Les chercheurs ont conclu que la sécheresse de 2022 et 2023 en Espagne et en Italie a entraîné une augmentation d’environ 50% du prix de l’huile d’olive l’année suivante. Au Brésil, par exemple, le prix du café a augmenté de 55% en août 2024, après la sécheresse de 2023. Au Mexique, pour la même raison – la sécheresse de 2023 -, le prix des fruits et légumes a augmenté de 20% en janvier 2024.
Cette tendance à la hausse a également été observée dans d’autres pays, comme en Éthiopie, où le prix des aliments a augmenté de 40% en mars 2023 en raison du manque de pluie de l’année précédente.

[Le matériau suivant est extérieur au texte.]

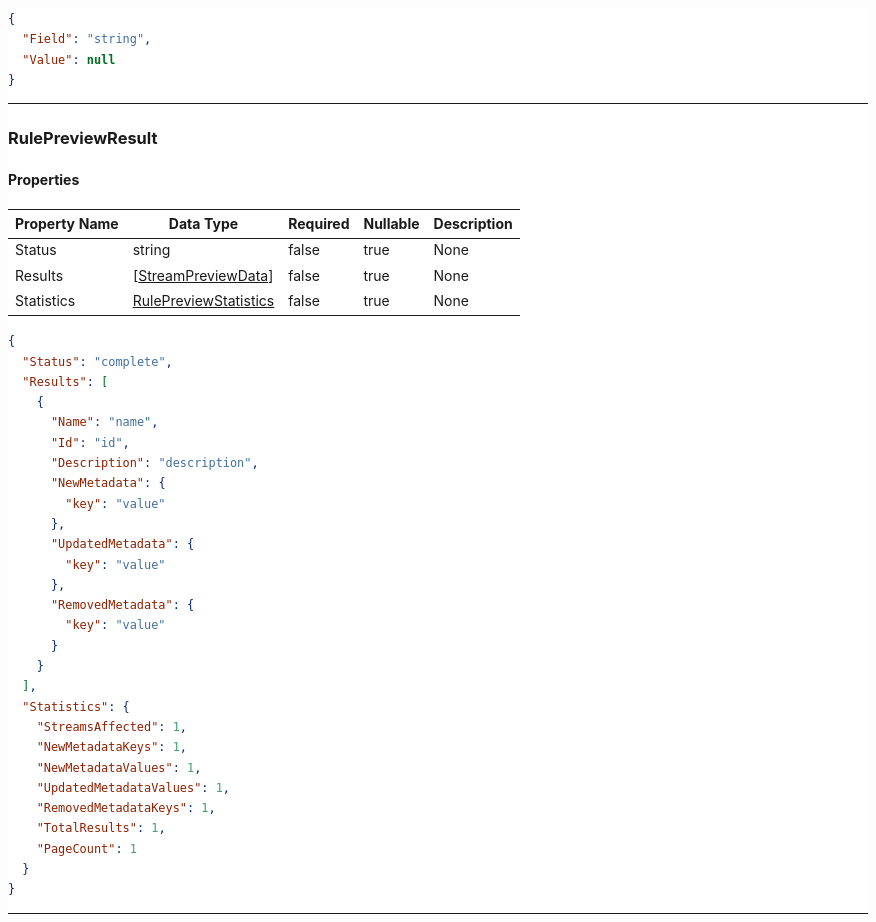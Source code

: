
 ```json
{
  "Field": "string",
  "Value": null
}

```

---

### RulePreviewResult

<a id="schemarulepreviewresult"></a>
<a id="schema_RulePreviewResult"></a>
<a id="tocSrulepreviewresult"></a>
<a id="tocsrulepreviewresult"></a>

<h4>Properties</h4>

|Property Name|Data Type|Required|Nullable|Description|
|---|---|---|---|---|
|Status|string|false|true|None|
|Results|[[StreamPreviewData](#schemastreampreviewdata)]|false|true|None|
|Statistics|[RulePreviewStatistics](#schemarulepreviewstatistics)|false|true|None|

```json
{
  "Status": "complete",
  "Results": [
    {
      "Name": "name",
      "Id": "id",
      "Description": "description",
      "NewMetadata": {
        "key": "value"
      },
      "UpdatedMetadata": {
        "key": "value"
      },
      "RemovedMetadata": {
        "key": "value"
      }
    }
  ],
  "Statistics": {
    "StreamsAffected": 1,
    "NewMetadataKeys": 1,
    "NewMetadataValues": 1,
    "UpdatedMetadataValues": 1,
    "RemovedMetadataKeys": 1,
    "TotalResults": 1,
    "PageCount": 1
  }
}

```

---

Concernant la chaleur extrême enregistrée en 2023 et 2024 dans diverses parties du monde, le prix du cacao a grimpé de 280% au Ghana et en Côte d’Ivoire. En Afrique du Sud, des vagues de chaleur ont entraîné une augmentation de 36% du prix du maïs et, en Inde, les pommes de terre et les oignons sont devenus 89% plus chers.

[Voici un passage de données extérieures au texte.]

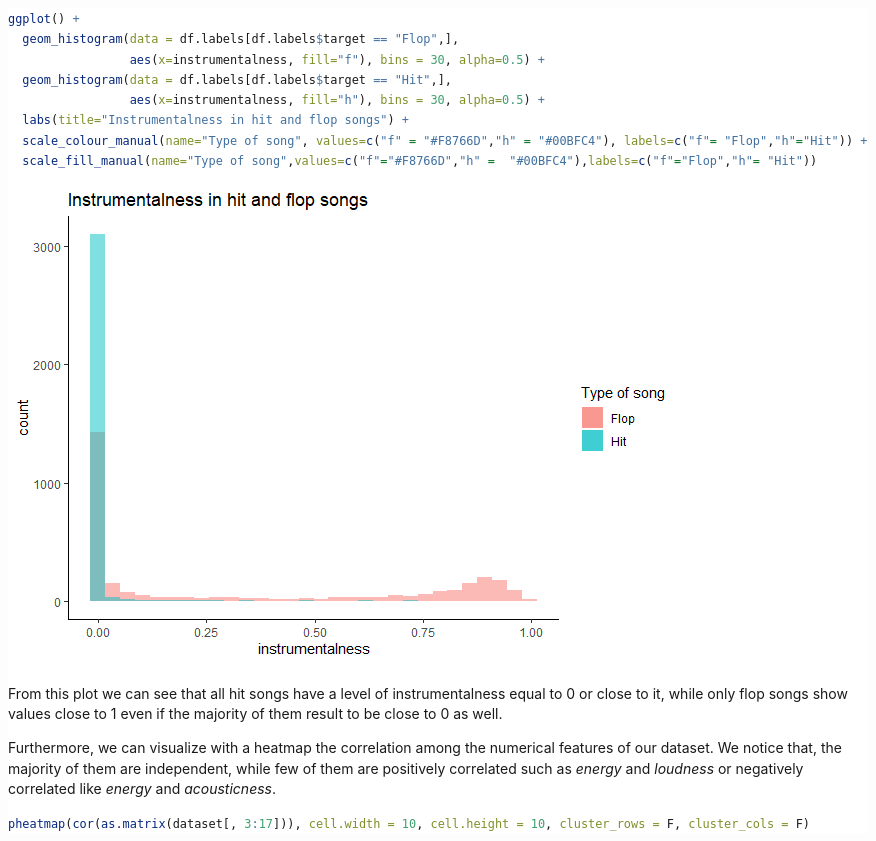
 ``` r
ggplot() + 
  geom_histogram(data = df.labels[df.labels$target == "Flop",], 
                 aes(x=instrumentalness, fill="f"), bins = 30, alpha=0.5) +
  geom_histogram(data = df.labels[df.labels$target == "Hit",], 
                 aes(x=instrumentalness, fill="h"), bins = 30, alpha=0.5) +
  labs(title="Instrumentalness in hit and flop songs") +
  scale_colour_manual(name="Type of song", values=c("f" = "#F8766D","h" = "#00BFC4"), labels=c("f"= "Flop","h"="Hit")) + 
  scale_fill_manual(name="Type of song",values=c("f"="#F8766D","h" =  "#00BFC4"),labels=c("f"="Flop","h"= "Hit"))
```

![](analysis_files/figure-gfm/unnamed-chunk-7-1.png)

From this plot we can see that all hit songs have a level of
instrumentalness equal to 0 or close to it, while only flop songs show
values close to 1 even if the majority of them result to be close to 0
as well.

Furthermore, we can visualize with a heatmap the correlation among the
numerical features of our dataset. We notice that, the majority of them
are independent, while few of them are positively correlated such as
*energy* and *loudness* or negatively correlated like *energy* and
*acousticness*.

``` r
pheatmap(cor(as.matrix(dataset[, 3:17])), cell.width = 10, cell.height = 10, cluster_rows = F, cluster_cols = F) 
```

En Chine, au Japon et en Indonésie, où la consommation de riz est plus élevée, le prix de cet aliment a également augmenté – de 30%, 48% et 16%, respectivement.
D’un autre côté, des pluies intenses ont également fait grimper les coûts.
Au Royaume-Uni, le prix de la pomme de terre a augmenté de 22% entre janvier et février 2024, après un hiver avec des précipitations supérieures à la normale. Au Pakistan, les inondations ont entraîné une hausse de 50% du prix des aliments en août 2022 et, en Australie, après les inondations de 2022, le prix de la laitue a explosé de 300%.
« Des températures extraordinairement élevées accélèrent directement l’augmentation du prix des aliments », ont indiqué les chercheurs, qui ont ajouté que ces conséquences sont visibles à court et à long terme, car la dégradation des sols entraîne des récoltes plus faibles et une plus grande vulnérabilité face aux sécheresses ou aux inondations.
L’année 2024 a été marquée par le fait qu’elle a été la plus chaude jamais enregistrée par l’Organisation météorologique mondiale, avec des températures dépassant la limite de 1,5ºC établie par l’Accord de Paris.